Looking at the material below, work out how many of its lines hold the string "within". Give that figure alone.
□ □ □ □ □
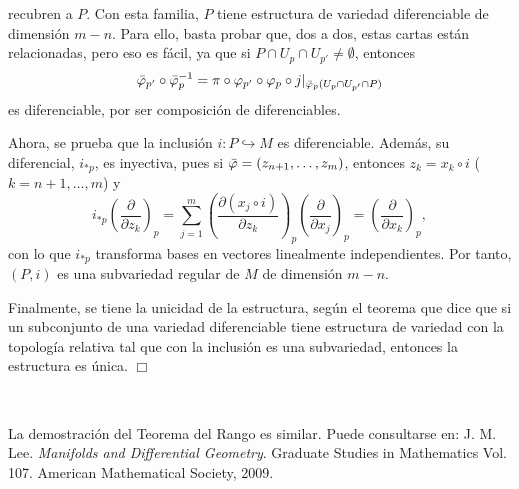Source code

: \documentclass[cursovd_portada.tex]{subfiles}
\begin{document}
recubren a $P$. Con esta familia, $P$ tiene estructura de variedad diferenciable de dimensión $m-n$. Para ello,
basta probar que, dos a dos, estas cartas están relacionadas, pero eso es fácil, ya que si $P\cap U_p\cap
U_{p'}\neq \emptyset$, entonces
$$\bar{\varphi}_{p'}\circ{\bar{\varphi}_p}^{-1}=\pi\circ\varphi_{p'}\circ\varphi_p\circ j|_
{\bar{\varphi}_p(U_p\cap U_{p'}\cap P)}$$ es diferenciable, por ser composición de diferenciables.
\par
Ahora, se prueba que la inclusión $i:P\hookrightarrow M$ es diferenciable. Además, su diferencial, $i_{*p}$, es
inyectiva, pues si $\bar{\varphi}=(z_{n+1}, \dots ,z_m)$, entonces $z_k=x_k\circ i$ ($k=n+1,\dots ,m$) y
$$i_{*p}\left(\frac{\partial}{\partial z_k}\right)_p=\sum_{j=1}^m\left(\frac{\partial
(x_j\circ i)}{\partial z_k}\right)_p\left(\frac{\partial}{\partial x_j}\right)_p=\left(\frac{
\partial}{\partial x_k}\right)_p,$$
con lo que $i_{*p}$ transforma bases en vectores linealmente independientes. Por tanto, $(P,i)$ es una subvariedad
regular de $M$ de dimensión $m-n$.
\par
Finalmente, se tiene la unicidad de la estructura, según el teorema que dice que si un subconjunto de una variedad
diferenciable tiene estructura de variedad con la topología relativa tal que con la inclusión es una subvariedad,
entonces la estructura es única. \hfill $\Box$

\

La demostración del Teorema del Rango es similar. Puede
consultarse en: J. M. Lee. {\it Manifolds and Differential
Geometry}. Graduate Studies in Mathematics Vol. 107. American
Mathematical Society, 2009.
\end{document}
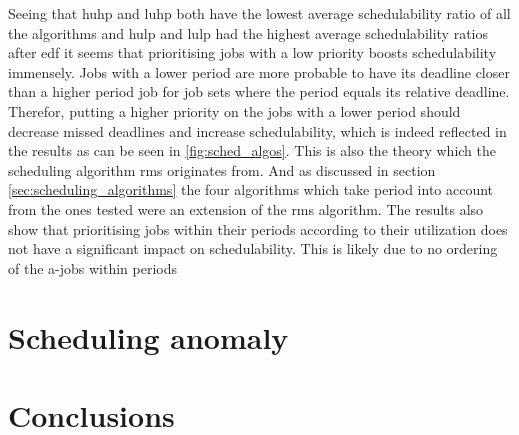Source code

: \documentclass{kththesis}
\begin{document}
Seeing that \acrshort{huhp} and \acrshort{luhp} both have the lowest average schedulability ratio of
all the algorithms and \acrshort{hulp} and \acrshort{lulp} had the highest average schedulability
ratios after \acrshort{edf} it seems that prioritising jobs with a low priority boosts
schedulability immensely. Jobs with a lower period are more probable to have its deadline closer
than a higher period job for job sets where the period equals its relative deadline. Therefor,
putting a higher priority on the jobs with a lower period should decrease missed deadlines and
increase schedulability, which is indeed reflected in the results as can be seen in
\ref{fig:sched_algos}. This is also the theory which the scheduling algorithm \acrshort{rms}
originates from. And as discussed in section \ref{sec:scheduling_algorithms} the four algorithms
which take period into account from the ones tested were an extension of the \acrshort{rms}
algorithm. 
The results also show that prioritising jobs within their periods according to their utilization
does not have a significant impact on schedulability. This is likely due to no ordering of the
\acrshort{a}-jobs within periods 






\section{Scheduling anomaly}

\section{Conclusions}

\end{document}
□ □ □ □ □
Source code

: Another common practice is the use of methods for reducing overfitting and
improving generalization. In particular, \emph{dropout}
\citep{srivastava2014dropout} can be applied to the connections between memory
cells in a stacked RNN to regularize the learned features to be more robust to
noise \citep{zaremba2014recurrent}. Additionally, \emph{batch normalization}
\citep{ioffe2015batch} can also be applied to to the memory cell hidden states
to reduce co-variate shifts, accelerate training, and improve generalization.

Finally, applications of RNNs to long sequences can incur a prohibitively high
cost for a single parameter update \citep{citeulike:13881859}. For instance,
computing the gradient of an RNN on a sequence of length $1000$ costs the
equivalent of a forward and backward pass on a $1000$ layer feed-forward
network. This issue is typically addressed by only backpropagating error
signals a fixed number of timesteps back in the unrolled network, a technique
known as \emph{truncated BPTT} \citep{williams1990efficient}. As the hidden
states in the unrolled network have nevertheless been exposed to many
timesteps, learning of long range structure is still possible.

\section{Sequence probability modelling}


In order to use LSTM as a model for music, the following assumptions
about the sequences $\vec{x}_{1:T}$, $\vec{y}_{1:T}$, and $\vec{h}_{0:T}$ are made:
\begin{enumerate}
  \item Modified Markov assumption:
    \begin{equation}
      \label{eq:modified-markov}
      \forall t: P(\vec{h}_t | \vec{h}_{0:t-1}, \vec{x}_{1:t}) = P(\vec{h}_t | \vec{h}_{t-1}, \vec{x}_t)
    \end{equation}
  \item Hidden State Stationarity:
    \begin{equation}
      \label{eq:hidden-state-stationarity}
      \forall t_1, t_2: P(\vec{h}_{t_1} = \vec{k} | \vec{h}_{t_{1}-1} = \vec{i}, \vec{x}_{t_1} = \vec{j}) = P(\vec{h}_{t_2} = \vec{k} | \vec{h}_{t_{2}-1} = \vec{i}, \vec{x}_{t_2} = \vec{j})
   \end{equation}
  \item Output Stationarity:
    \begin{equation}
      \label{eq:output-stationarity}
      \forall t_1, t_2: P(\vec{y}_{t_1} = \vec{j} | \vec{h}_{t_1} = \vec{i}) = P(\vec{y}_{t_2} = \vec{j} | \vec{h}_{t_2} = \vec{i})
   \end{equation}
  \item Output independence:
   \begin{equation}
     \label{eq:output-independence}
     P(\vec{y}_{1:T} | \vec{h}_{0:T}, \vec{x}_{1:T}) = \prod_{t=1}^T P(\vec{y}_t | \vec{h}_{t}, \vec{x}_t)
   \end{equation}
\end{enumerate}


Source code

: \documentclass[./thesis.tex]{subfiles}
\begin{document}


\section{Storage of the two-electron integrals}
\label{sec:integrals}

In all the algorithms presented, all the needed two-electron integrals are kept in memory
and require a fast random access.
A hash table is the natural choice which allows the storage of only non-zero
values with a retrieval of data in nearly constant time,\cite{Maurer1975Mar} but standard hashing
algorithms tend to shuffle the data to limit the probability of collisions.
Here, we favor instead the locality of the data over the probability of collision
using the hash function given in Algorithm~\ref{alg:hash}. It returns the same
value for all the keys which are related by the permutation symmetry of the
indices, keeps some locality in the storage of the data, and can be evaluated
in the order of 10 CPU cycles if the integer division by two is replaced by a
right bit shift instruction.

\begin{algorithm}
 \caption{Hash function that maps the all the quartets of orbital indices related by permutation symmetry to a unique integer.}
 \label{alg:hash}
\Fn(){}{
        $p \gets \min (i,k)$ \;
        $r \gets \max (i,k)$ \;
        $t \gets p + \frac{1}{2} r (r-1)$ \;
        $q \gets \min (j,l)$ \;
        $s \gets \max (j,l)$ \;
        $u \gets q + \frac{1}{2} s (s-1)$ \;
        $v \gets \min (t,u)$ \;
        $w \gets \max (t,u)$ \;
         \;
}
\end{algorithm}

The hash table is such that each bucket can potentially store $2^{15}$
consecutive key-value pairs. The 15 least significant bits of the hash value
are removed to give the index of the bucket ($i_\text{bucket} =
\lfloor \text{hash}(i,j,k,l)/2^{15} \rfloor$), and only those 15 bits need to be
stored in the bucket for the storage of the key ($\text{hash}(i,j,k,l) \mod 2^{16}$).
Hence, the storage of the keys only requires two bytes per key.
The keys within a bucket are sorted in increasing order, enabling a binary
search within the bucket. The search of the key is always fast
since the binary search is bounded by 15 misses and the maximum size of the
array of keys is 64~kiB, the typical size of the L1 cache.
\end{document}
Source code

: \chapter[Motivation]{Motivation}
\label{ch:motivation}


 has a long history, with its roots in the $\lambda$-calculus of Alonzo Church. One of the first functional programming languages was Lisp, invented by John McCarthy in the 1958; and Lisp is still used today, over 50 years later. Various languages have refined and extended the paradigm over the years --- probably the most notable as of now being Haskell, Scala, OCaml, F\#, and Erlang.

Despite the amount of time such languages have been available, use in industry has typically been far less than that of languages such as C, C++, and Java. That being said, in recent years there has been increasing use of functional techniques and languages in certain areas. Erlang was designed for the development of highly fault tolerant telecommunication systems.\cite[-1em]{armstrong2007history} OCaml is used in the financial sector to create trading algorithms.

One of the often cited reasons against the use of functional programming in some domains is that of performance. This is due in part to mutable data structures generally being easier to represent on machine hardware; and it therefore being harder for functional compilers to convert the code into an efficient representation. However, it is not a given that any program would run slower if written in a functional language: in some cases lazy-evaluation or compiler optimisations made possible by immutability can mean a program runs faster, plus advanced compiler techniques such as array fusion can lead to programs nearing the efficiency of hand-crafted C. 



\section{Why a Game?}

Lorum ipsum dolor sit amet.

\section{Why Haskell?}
□ □ □ □ □
Response below: 4